Cool, thank you guys!

mpu · on April 23, 2016

It's much much smaller (I think libfirm is over 100kloc, QBE is about 6k).

But the major difference is the IL: I use a human-readable and easily-printable text IL. This means that you don't need a graph-viewing tool to read the IL (it's just text) and that you can modify the IL between two passes super easily. This simple IL is a blessing when debugging a compiler.

I think QBE also has better support for the x64 ABI.

Finally, it is much less advanced (less optimizations, less tested) than libfirm and supports only x64 as a target.

This is a sketchy comparison.

swah · on April 29, 2016

Its probably also easy for you to output a symbol-file to be used by IDE/editors, right?

mpu · on April 23, 2016

Thank you for your words. It is often called NIH, but eh, I learned a lot! And I think that I made some modest improvements over LLVM, you can check them out in my comparison at http://c9x.me/compile/doc/llvm.html

tinco · on April 23, 2016

Looks good! I know your target is 70% of the performance, but is there any fundamental reason to QBE that it couldn't be more? Suppose I ported my compiler from LLVM to QBE (I think I could do so with not too much effort) would at some point I be able to work on porting some of LLVMs optimizing phases to QBE to get my performance up to par, or is there a design decision you made that will get in the way of the last 30%?

mpu · on April 23, 2016

It's only a goal I set to myself, if we can do better, heck let's do it! Keeping the code short, on the other hand, is really something I care about.

tinco · on April 23, 2016

Great, I have the same goal for my compiler. I'd love for the compiler to be able to bootstrap its own backend, and as it only compiles C that would rule out llvm.

I am not sure how far I am along in actually compiling C, if I'd had to guess I'd say around 60%. Hopefully there's not too much crazy things on the horizon.

I'm not a C programmer myself so I first implemented the switch statement in a naieve way, and then I discovered the way they actually work and spent days getting it right.

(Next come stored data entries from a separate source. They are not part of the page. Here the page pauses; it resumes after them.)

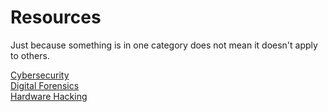 # Resources

Just because something is in one category does not mean it doesn't apply to others.

[Cybersecurity](Cybersecurity/Resources.md)  
[Digital Forensics](Digital-Forensics/Resources.md)  
[Hardware Hacking](Hardware-Hacking/Resources.md)  
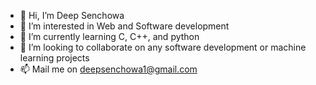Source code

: - 👋 Hi, I’m Deep Senchowa
- 👀 I’m interested in Web and Software development
- 🌱 I’m currently learning C, C++, and python
- 💞️ I’m looking to collaborate on any software development or machine learning projects
- 📫 Mail me on deepsenchowa1@gmail.com

<!---
deep663/deep663 is a ✨ special ✨ repository because its `README.md` (this file) appears on your GitHub profile.
You can click the Preview link to take a look at your changes.
--->
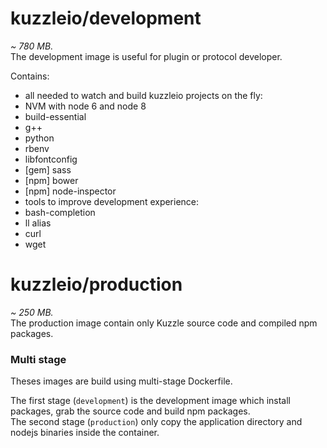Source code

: # kuzzleio/development

*~ 780 MB.*  
The development image is useful for plugin or protocol developer.

Contains:
 * all needed to watch and build kuzzleio projects on the fly:
 * NVM with node 6 and node 8
  * build-essential
  * g++
  * python
  * rbenv
  * libfontconfig
  * [gem] sass
  * [npm] bower
  * [npm] node-inspector
 * tools to improve development experience:
  * bash-completion
  * ll alias
  * curl
  * wget

# kuzzleio/production

*~ 250 MB.*  
The production image contain only Kuzzle source code and compiled npm packages.  

### Multi stage

Theses images are build using multi-stage Dockerfile.

The first stage (`development`) is the development image which install packages, grab the source code and build npm packages.  
The second stage (`production`) only copy the application directory and nodejs binaries inside the container.  
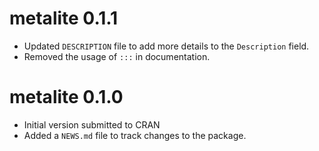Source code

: # metalite 0.1.1

- Updated `DESCRIPTION` file to add more details to the `Description` field.
- Removed the usage of `:::` in documentation.

# metalite 0.1.0

- Initial version submitted to CRAN
- Added a `NEWS.md` file to track changes to the package.
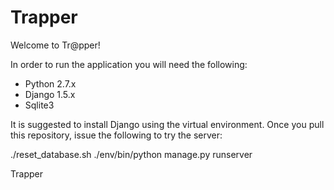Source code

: Trapper
=======

Welcome to Tr@pper!

In order to run the application you will need the following:

* Python 2.7.x
* Django 1.5.x 
* Sqlite3

It is suggested to install Django using the virtual environment.
Once you pull this repository, issue the following to try the server:

./reset_database.sh
./env/bin/python manage.py runserver

Trapper

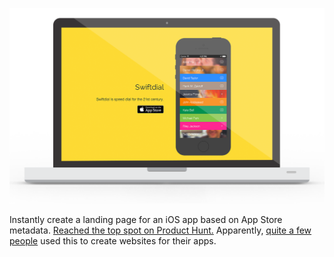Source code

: ![](1-1.png)

Instantly create a landing page for an iOS app based on App Store metadata. [Reached the top spot on Product Hunt.](https://www.producthunt.com/tech/appstop) Apparently, [quite a few people](https://www.google.com/#q=%22Landing+page+created+automatically+with+AppStop%22) used this to create websites for their apps.

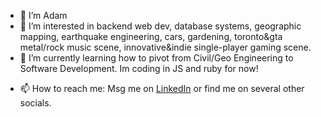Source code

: - 👋 I’m Adam
- 👀 I’m interested in backend web dev, database systems, geographic mapping, earthquake engineering, cars, gardening, toronto&gta metal/rock music scene, innovative&indie single-player gaming scene.
- 🌱 I’m currently learning how to pivot from Civil/Geo Engineering to Software Development. Im coding in JS and ruby for now!
<!--- - 💞️ I’m looking to collaborate on open source projects ---> 
- 📫 How to reach me: Msg me on [LinkedIn](https://www.linkedin.com/in/adam-duyv/) or find me on several other socials.

<!---
A-DUYVESTYN/A-DUYVESTYN is a ✨ special ✨ repository because its `README.md` (this file) appears on your GitHub profile.
You can click the Preview link to take a look at your changes.
---> 
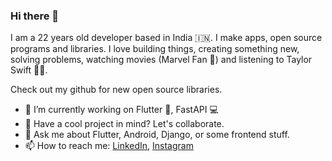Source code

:### Hi there 👋

I am a 22 years old developer based in India 🇮🇳. I make apps, open source programs and libraries. I love building things, creating something new, solving problems,  watching movies (Marvel Fan 🤭) and listening to Taylor Swift 💃🏼. 

Check out my github for new open source libraries.

- 🔭 I’m currently working on Flutter :iphone:, FastAPI :computer:
- 👯 Have a cool project in mind? Let's collaborate. 
- 💬 Ask me about Flutter, Android, Django, or some frontend stuff.
- 📫 How to reach me: [LinkedIn](https://www.linkedin.com/in/search-dg/), [Instagram](https://www.instagram.com/search_dg)

<!--
- 🌱 I’m currently learning ...
- ⚡ Fun fact: ...
-->

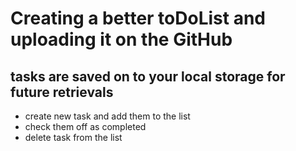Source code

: # Creating a better toDoList and uploading it on the GitHub
## tasks are saved on to your local storage for future retrievals 
* create new task and add them to the list
* check them off as completed
* delete task from the list


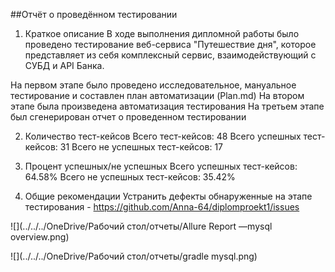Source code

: ##Отчёт о проведённом тестировании

1. Краткое описание
   В ходе выполнения дипломной работы было проведено тестирование веб-сервиса "Путешествие дня", 
которое представляет из себя комплексный сервис, взаимодействующий с СУБД и API Банка.

На первом этапе было проведено исследовательное, мануальное тестирование и составлен план автоматизации (Plan.md)
На втором этапе была произведена автоматизация тестирования
На третьем этапе был сгенерирован отчет о проведенном тестировании

2. Количество тест-кейсов
   Всего тест-кейсов: 48
   Всего успешных тест-кейсов: 31
   Всего не успешных тест-кейсов: 17

3. Процент успешных/не успешных
   Всего успешных тест-кейсов: 64.58%
   Всего не успешных тест-кейсов: 35.42%

4. Общие рекомендации
   Устранить дефекты обнаруженные на этапе тестирования - https://github.com/Anna-64/diplomproekt1/issues

![](../../../OneDrive/Рабочий стол/отчеты/Allure Report —mysql overview.png)

![](../../../OneDrive/Рабочий стол/отчеты/gradle mysql.png)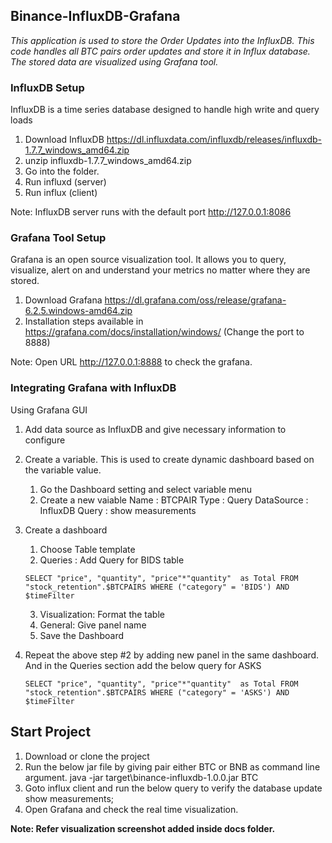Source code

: ## Binance-InfluxDB-Grafana

   *This application is used to store the Order Updates into the InfluxDB. This code handles all BTC pairs order updates and store it in Influx database. The stored data are visualized using Grafana tool.*
   
### InfluxDB Setup

InfluxDB is a time series database designed to handle high write and query loads

   1. Download InfluxDB https://dl.influxdata.com/influxdb/releases/influxdb-1.7.7_windows_amd64.zip
   2. unzip influxdb-1.7.7_windows_amd64.zip
   3. Go into the folder.
   4. Run influxd (server)
   5. Run influx (client)

   Note: InfluxDB server runs with the default port http://127.0.0.1:8086

### Grafana Tool Setup

Grafana is an open source visualization tool. It allows you to query, visualize, alert on and understand your metrics no matter where they are stored. 

   1. Download Grafana https://dl.grafana.com/oss/release/grafana-6.2.5.windows-amd64.zip
   2. Installation steps available in https://grafana.com/docs/installation/windows/ (Change the port to 8888)
    
   Note: Open URL http://127.0.0.1:8888 to check the grafana. 

### Integrating Grafana with InfluxDB

Using Grafana GUI
   1. Add data source as InfluxDB and give necessary information to configure 
   2. Create a variable. This is used to create dynamic dashboard based on the variable value.
      1. Go the Dashboard setting and select variable menu
      2. Create a new vaiable
         Name : BTCPAIR
         Type : Query
         DataSource : InfluxDB
         Query : show measurements
   2. Create a dashboard 
        1. Choose Table template 
        2. Queries : Add Query for BIDS table

          SELECT "price", "quantity", "price"*"quantity"  as Total FROM "stock_retention".$BTCPAIRS WHERE ("category" = 'BIDS') AND $timeFilter 

        3. Visualization: Format the table
        4. General: Give panel name
        5. Save the Dashboard
   3. Repeat the above step #2 by adding new panel in the same dashboard. And in the Queries section add the below query for ASKS
          
          SELECT "price", "quantity", "price"*"quantity"  as Total FROM "stock_retention".$BTCPAIRS WHERE ("category" = 'ASKS') AND $timeFilter 
  
## Start Project

   1. Download or clone the project
   2. Run the below jar file by giving pair either BTC or BNB as command line argument.
         java -jar target\binance-influxdb-1.0.0.jar BTC     
   3. Goto influx client and run the below query to verify the database update
         show measurements;
   4. Open Grafana and check the real time visualization.


   **Note: Refer visualization screenshot added inside docs folder.**



   
 
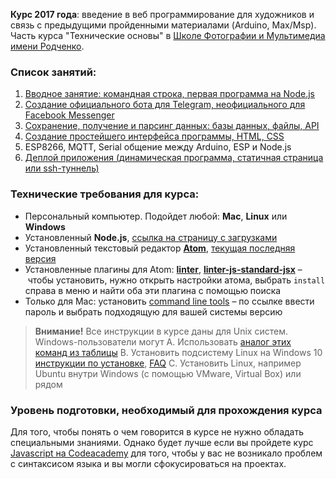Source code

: __Курс 2017 года__: введение в веб программирование для художников и связь с предыдущими пройденными материалами (Arduino, Max/Msp). Часть курса "Технические основы" в [Школе Фотографии и Мультимедиа имени Родченко](http://mdfschool.ru).


### Список занятий:

01. [Вводное занятие: командная строка, первая программа на Node.js](lesson-01)
02. [Создание официального бота для Telegram, неофициального для Facebook Messenger](lesson-02)
03. [Сохранение, получение и парсинг данных: базы данных, файлы, API](lesson-03)
04. [Создание простейшего интерфейса программы, HTML, CSS](lesson-04)
05. ESP8266, MQTT, Serial общение между Arduino, ESP и Node.js
06. [Деплой приложения (динамическая программа, статичная страница или ssh-туннель)](lesson-06)


### Технические требования для курса:

- Персональный компьютер. Подойдет любой: __Mac__, __Linux__ или __Windows__
- Установленный __Node.js__, [ссылка на страницу с загрузками](https://nodejs.org/en/download/)
- Установленный текстовый редактор [__Atom__](http://atom.io), [текущая последняя версия](https://github.com/atom/atom/releases/tag/v1.16.0)
- Установленные плагины для Atom: [__linter__](https://atom.io/packages/linter), [__linter-js-standard-jsx__](https://atom.io/packages/linter-js-standard-jsx) – чтобы установить, нужно открыть настройки атома, выбрать `install` справа в меню и найти оба эти плагина с помощью поиска
- Только для Mac: установить [command line tools](https://developer.apple.com/downloads/) – по ссылке ввести пароль и выбрать подходящую для вашей системы версию

> __Внимание!__ Все инструкции в курсе даны для Unix систем. Windows-пользователи могут
  A. Использовать [аналог этих команд из таблицы](https://www.lemoda.net/windows/windows2unix/windows2unix.html)
  B. Установить подсистему Linux на Windows 10 [инструкции по установке](https://msdn.microsoft.com/en-us/commandline/wsl/install_guide), [FAQ](https://msdn.microsoft.com/en-us/commandline/wsl/faq)
  C. Установить Linux, например Ubuntu внутри Windows (с помощью VMware, Virtual Box) или рядом


### Уровень подготовки, необходимый для прохождения курса

Для того, чтобы понять о чем говорится в курсе не нужно обладать специальными знаниями. Однако будет лучше если вы пройдете курс [Javascript на Codeacademy](https://www.codecademy.com/learn/learn-javascript) для того, чтобы у вас не возникало проблем с синтаксисом языка и вы могли сфокусироваться на проектах.
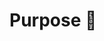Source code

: # Purpose :dart:

<!--

* Emphasize WHY these changes are happening. Explaining the WHAT is already in your code ;)
* Remember your reviewer doesn't have your context

-->

<!-- 

This section is optional. It refers to surrounding artifacts for this PR like a trello-card, or Github issue. If there is one of these uncomment this title and mention it here.

# Context :brain: 

-->

<!--

For example: "Part of commissioning service x (reference a link to a work item)"

** Be liberal with links. **

-->
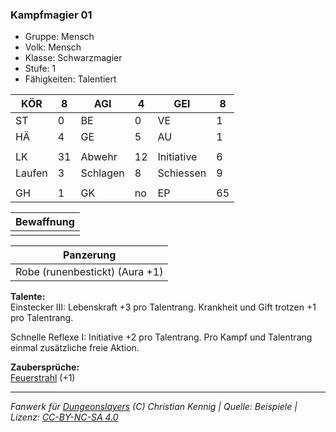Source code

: ### Kampfmagier 01  
- Gruppe: Mensch  
- Volk: Mensch  
- Klasse: Schwarzmagier  
- Stufe: 1  
- Fähigkeiten: Talentiert  


| KÖR | 8 | AGI | 4 | GEI | 8 |
| --- | --- | --- | --- | --- | --- |
| ST | 0 | BE | 0 | VE | 1 |
| HÄ | 4 | GE | 5 | AU | 1 |
|  |  |  |  |  |  |
| LK | 31 | Abwehr | 12 | Initiative | 6 |
| Laufen | 3 | Schlagen | 8 | Schiessen | 9 |
|  |  |  |  |  |  |
| GH | 1 | GK | no | EP | 65 |


| Bewaffnung |
| --- |
|  |


| Panzerung |
| --- |
| Robe (runenbestickt) (Aura +1) |


**Talente:**  
Einstecker III: Lebenskraft +3 pro Talentrang. Krankheit und Gift trotzen +1 pro Talentrang.

Schnelle Reflexe I: Initiative +2 pro Talentrang. Pro Kampf und Talentrang einmal zusätzliche freie Aktion.


**Zaubersprüche:**  
[Feuerstrahl](/grw/zauber/feuerstrahl.md) (+1)




___
*Fanwerk für [Dungeonslayers](https://www.dungeonslayers.net/) (C) Christian Kennig | Quelle: Beispiele | Lizenz: [CC-BY-NC-SA 4.0](https://creativecommons.org/licenses/by-nc-sa/4.0/deed.de)*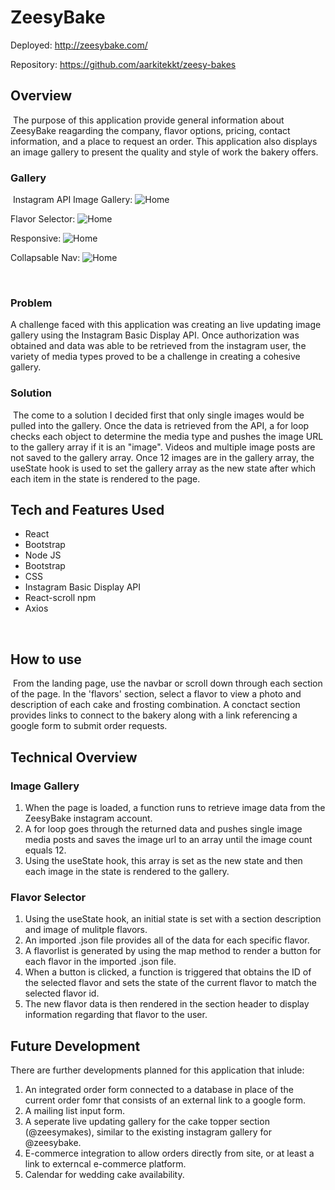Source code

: # ZeesyBake

Deployed: http://zeesybake.com/

Repository: https://github.com/aarkitekkt/zeesy-bakes



## Overview
​
The purpose of this application provide general information about ZeesyBake reagarding the company, flavor options, pricing, contact information, and a place to request an order.  This application also displays an image gallery to present the quality and style of work the bakery offers.

### Gallery
​
Instagram API Image Gallery:
![Home](./public/assets/images/Screenshots/gallery.png "Instagram API Gallery")

Flavor Selector:
![Home](./public/assets/images/Screenshots/flavorSelector.png "Flavor Selector")

Responsive:
![Home](./public/assets/images/Screenshots/responsive.png "Responsive")

Collapsable Nav:
![Home](./public/assets/images/Screenshots/responsive.png "Collapsable Nav")


​
### Problem

A challenge faced with this application was creating an live updating image gallery using the Instagram Basic Display API.  Once authorization was obtained and data was able to be retrieved from the instagram user, the variety of media types proved to be a challenge in creating a cohesive gallery.

### Solution
​
The come to a solution I decided first that only single images would be pulled into the gallery.  Once the data is retrieved from the API, a for loop checks each object to determine the media type and pushes the image URL to the gallery array if it is an "image". Videos and multiple image posts are not saved to the gallery array.  Once 12 images are in the gallery array, the useState hook is used to set the gallery array as the new state after which each item in the state is rendered to the page.

## Tech and Features Used​
* React
* Bootstrap
* Node JS
* Bootstrap
* CSS
* Instagram Basic Display API
* React-scroll npm
* Axios

​
## How to use
​
From the landing page, use the navbar or scroll down through each section of the page.  In the 'flavors' section, select a flavor to view a photo and description of each cake and frosting combination. A conctact section provides links to connect to the bakery along with a link referencing a google form to submit order requests.

## Technical Overview​
### Image Gallery

1. When the page is loaded, a function runs to retrieve image data from the ZeesyBake instagram account.  
2. A for loop goes through the returned data and pushes single image media posts and saves the image url to an array until the image count equals 12.  
3. Using the useState hook, this array is set as the new state and then each image in the state is rendered to the gallery.
### Flavor Selector

1. Using the useState hook, an initial state is set with a section description and image of mulitple flavors.
2. An imported .json file provides all of the data for each specific flavor.
3. A flavorlist is generated by using the map method to render a button for each flavor in the imported .json file.
4. When a button is clicked, a function is triggered that obtains the ID of the selected flavor and sets the state of the current flavor to match the selected flavor id. 
5. The new flavor data is then rendered in the section header to display information regarding that flavor to the user.

## Future Development

There are further developments planned for this application that inlude:
1. An integrated order form connected to a database in place of the current order fomr that consists of an external link to a google form.
2. A mailing list input form.
3. A seperate live updating gallery for the cake topper section (@zeesymakes), similar to the existing instagram gallery for @zeesybake.
4. E-commerce integration to allow orders directly from site, or at least a link to externcal e-commerce platform.
5. Calendar for wedding cake availability.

If I get to the point where I can compile trivial C programs like the benchmarks game, I'll research a move to QBE :)

gravypod · on April 23, 2016

If you modularize/abstract different optimization passes, you could easily keep code clarity high, while still having a very clean set of code.

I've not done this a lot in C but it looks possible: http://stackoverflow.com/questions/384121/creating-a-module-...

mpu · on March 17, 2016

12,000 links is probably too much.

0x4542 · on March 17, 2016

How many do you think is the right amount then?